[[ Records for the task, beginning ]]

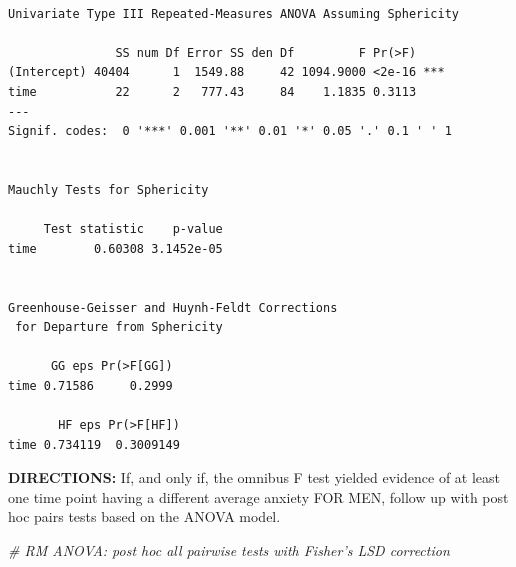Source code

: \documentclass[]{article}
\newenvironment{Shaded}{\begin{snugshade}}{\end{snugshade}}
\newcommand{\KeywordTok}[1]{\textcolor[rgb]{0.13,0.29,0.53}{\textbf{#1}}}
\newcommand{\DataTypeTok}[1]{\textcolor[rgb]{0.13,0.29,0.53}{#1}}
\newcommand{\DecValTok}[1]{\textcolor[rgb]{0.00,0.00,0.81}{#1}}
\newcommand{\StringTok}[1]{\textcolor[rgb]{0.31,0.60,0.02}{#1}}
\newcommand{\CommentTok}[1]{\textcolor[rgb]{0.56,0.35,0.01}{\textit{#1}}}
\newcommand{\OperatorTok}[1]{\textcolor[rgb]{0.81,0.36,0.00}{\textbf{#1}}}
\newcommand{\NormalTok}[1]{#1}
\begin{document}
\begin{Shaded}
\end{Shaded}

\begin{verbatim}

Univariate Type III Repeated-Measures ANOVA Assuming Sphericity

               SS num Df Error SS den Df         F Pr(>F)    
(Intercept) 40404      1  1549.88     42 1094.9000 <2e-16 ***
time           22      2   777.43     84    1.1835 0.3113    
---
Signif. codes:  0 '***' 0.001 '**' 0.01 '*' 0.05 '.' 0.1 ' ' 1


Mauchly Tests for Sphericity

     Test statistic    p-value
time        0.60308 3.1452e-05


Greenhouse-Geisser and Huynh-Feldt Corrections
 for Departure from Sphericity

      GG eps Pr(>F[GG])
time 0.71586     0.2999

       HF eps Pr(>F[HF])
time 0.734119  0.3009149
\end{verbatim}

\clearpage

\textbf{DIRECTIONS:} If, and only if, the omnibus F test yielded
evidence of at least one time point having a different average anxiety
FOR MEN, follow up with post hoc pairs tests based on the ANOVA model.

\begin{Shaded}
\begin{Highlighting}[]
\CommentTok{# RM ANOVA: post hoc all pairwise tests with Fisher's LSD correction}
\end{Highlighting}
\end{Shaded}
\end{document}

[[ Records for the task, end ]]

Using the listing above, work out how many lines contain the string "CommentTok" and return only that number.

2